Using the listing below, retype exactly the lines starting at the one with "registro do MongoDB|" and ending at the one with "Atualiza um filme existente com base no id.", and include both.

Supplied entries.
------------------------------------------------------------

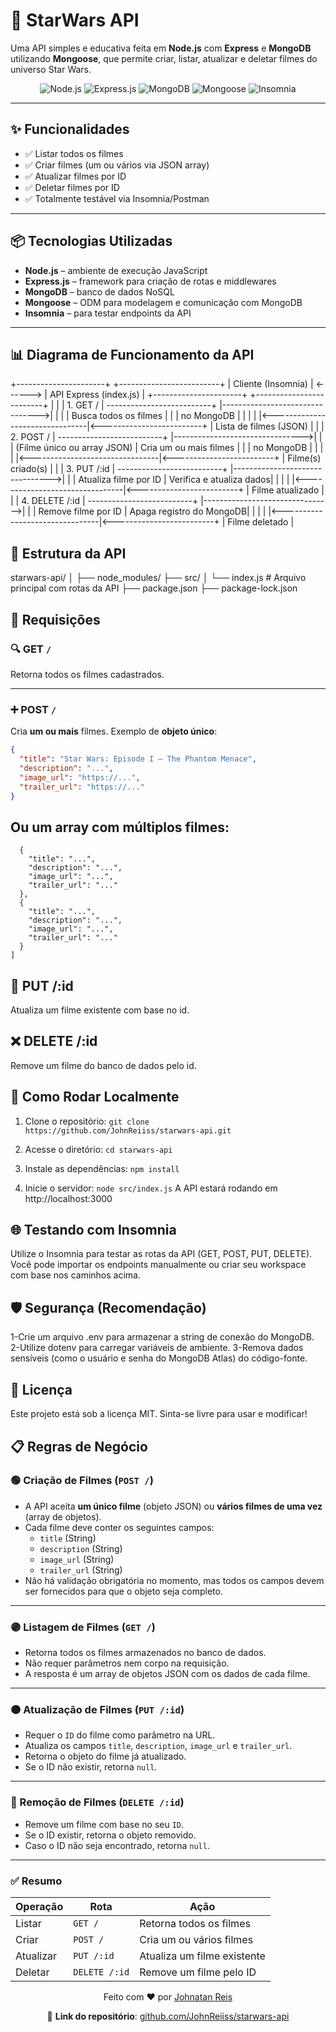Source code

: # 🚀 StarWars API

Uma API simples e educativa feita em **Node.js** com **Express** e **MongoDB** utilizando **Mongoose**, que permite criar, listar, atualizar e deletar filmes do universo Star Wars.

<div align="center"> 
  <img src="https://img.shields.io/badge/Node.js-339933?style=for-the-badge&logo=nodedotjs&logoColor=white" alt="Node.js">
  <img src="https://img.shields.io/badge/Express.js-000000?style=for-the-badge&logo=express&logoColor=white" alt="Express.js">
  <img src="https://img.shields.io/badge/MongoDB-47A248?style=for-the-badge&logo=mongodb&logoColor=white" alt="MongoDB">
  <img src="https://img.shields.io/badge/Mongoose-880000?style=for-the-badge&logoColor=white" alt="Mongoose">
  <img src="https://img.shields.io/badge/Insomnia-4000bf?style=for-the-badge&logo=insomnia&logoColor=white" alt="Insomnia">
</div>

---

## ✨ Funcionalidades

- ✅ Listar todos os filmes
- ✅ Criar filmes (um ou vários via JSON array)
- ✅ Atualizar filmes por ID
- ✅ Deletar filmes por ID
- ✅ Totalmente testável via Insomnia/Postman

---

## 📦 Tecnologias Utilizadas

- **Node.js** – ambiente de execução JavaScript
- **Express.js** – framework para criação de rotas e middlewares
- **MongoDB** – banco de dados NoSQL
- **Mongoose** – ODM para modelagem e comunicação com MongoDB
- **Insomnia** – para testar endpoints da API

---

## 📊 Diagrama de Funcionamento da API

+----------------------+            +-------------------------+
|   Cliente (Insomnia) |  <------>  |  API Express (index.js) |
+----------------------+            +-------------------------+
        |                                 |
        | 1. GET /                        | --------------------------+
        |-------------------------------->|                          |
        |                                 | Busca todos os filmes    |
        |                                 | no MongoDB               |
        |                                 |                          |
        |<--------------------------------|<-------------------------+
        |     Lista de filmes (JSON)      |
        |
        | 2. POST /                       | --------------------------+
        |-------------------------------->|                          |
        |  (Filme único ou array JSON)    | Cria um ou mais filmes   |
        |                                 | no MongoDB               |
        |                                 |                          |
        |<--------------------------------|<-------------------------+
        |      Filme(s) criado(s)         |
        |
        | 3. PUT /:id                     | --------------------------+
        |-------------------------------->|                          |
        |     Atualiza filme por ID       | Verifica e atualiza dados|
        |                                 |                          |
        |<--------------------------------|<-------------------------+
        |      Filme atualizado           |
        |
        | 4. DELETE /:id                  | --------------------------+
        |-------------------------------->|                          |
        |     Remove filme por ID         | Apaga registro do MongoDB|
        |                                 |                          |
        |<--------------------------------|<-------------------------+
        |      Filme deletado             |

## 📁 Estrutura da API 

starwars-api/
│
├── node_modules/
├── src/
│ └── index.js # Arquivo principal com rotas da API
├── package.json
├── package-lock.json

## 📄 Requisições

### 🔍 GET `/`

Retorna todos os filmes cadastrados.

---

### ➕ POST `/`

Cria **um ou mais** filmes. Exemplo de **objeto único**:

```json
{
  "title": "Star Wars: Episode I – The Phantom Menace",
  "description": "...",
  "image_url": "https://...",
  "trailer_url": "https://..."
}
```
## Ou um array com múltiplos filmes:
```[
  {
    "title": "...",
    "description": "...",
    "image_url": "...",
    "trailer_url": "..."
  },
  {
    "title": "...",
    "description": "...",
    "image_url": "...",
    "trailer_url": "..."
  }
]
```

## 📝 PUT /:id
Atualiza um filme existente com base no id.
## ❌ DELETE /:id
Remove um filme do banco de dados pelo id.

## 🚀 Como Rodar Localmente
1. Clone o repositório:
```git clone https://github.com/JohnReiiss/starwars-api.git```

2. Acesse o diretório:
```cd starwars-api```

3. Instale as dependências:
```npm install```

4. Inicie o servidor:
```node src/index.js```
A API estará rodando em http://localhost:3000

## 🌐 Testando com Insomnia
Utilize o Insomnia para testar as rotas da API (GET, POST, PUT, DELETE). Você pode importar os endpoints manualmente ou criar seu workspace com base nos caminhos acima.

## 🛡️ Segurança (Recomendação)
1-Crie um arquivo .env para armazenar a string de conexão do MongoDB.
2-Utilize dotenv para carregar variáveis de ambiente.
3-Remova dados sensíveis (como o usuário e senha do MongoDB Atlas) do código-fonte.

## 📄 Licença
Este projeto está sob a licença MIT. Sinta-se livre para usar e modificar!

## 📋 Regras de Negócio

### 🟢 Criação de Filmes (`POST /`)

- A API aceita **um único filme** (objeto JSON) ou **vários filmes de uma vez** (array de objetos).
- Cada filme deve conter os seguintes campos:
  - `title` (String)
  - `description` (String)
  - `image_url` (String)
  - `trailer_url` (String)
- Não há validação obrigatória no momento, mas todos os campos devem ser fornecidos para que o objeto seja completo.

---

### 🟣 Listagem de Filmes (`GET /`)

- Retorna todos os filmes armazenados no banco de dados.
- Não requer parâmetros nem corpo na requisição.
- A resposta é um array de objetos JSON com os dados de cada filme.

---

### 🟠 Atualização de Filmes (`PUT /:id`)

- Requer o `ID` do filme como parâmetro na URL.
- Atualiza os campos `title`, `description`, `image_url` e `trailer_url`.
- Retorna o objeto do filme já atualizado.
- Se o ID não existir, retorna `null`.

---

### 🔴 Remoção de Filmes (`DELETE /:id`)

- Remove um filme com base no seu `ID`.
- Se o ID existir, retorna o objeto removido.
- Caso o ID não seja encontrado, retorna `null`.

---

### ✅ Resumo

| Operação     | Rota       | Ação                              |
|--------------|------------|-----------------------------------|
| Listar       | `GET /`    | Retorna todos os filmes           |
| Criar        | `POST /`   | Cria um ou vários filmes          |
| Atualizar    | `PUT /:id` | Atualiza um filme existente       |
| Deletar      | `DELETE /:id` | Remove um filme pelo ID       |


<div align="center"> <p>Feito com ❤️ por <a href="https://github.com/JohnReiiss">Johnatan Reis</a></p> <p>🔗 <strong>Link do repositório</strong>: <a href="https://github.com/JohnReiiss/starwars-api" target="_blank">github.com/JohnReiiss/starwars-api</a></p> </div>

------------------------------------------------------------

Completed task.
        |     Remove filme por ID         | Apaga registro do MongoDB|
        |                                 |                          |
        |<--------------------------------|<-------------------------+
        |      Filme deletado             |

## 📁 Estrutura da API 

starwars-api/
│
├── node_modules/
├── src/
│ └── index.js # Arquivo principal com rotas da API
├── package.json
├── package-lock.json

## 📄 Requisições

### 🔍 GET `/`

Retorna todos os filmes cadastrados.

---

### ➕ POST `/`

Cria **um ou mais** filmes. Exemplo de **objeto único**:

```json
{
  "title": "Star Wars: Episode I – The Phantom Menace",
  "description": "...",
  "image_url": "https://...",
  "trailer_url": "https://..."
}
```
## Ou um array com múltiplos filmes:
```[
  {
    "title": "...",
    "description": "...",
    "image_url": "...",
    "trailer_url": "..."
  },
  {
    "title": "...",
    "description": "...",
    "image_url": "...",
    "trailer_url": "..."
  }
]
```

## 📝 PUT /:id
Atualiza um filme existente com base no id.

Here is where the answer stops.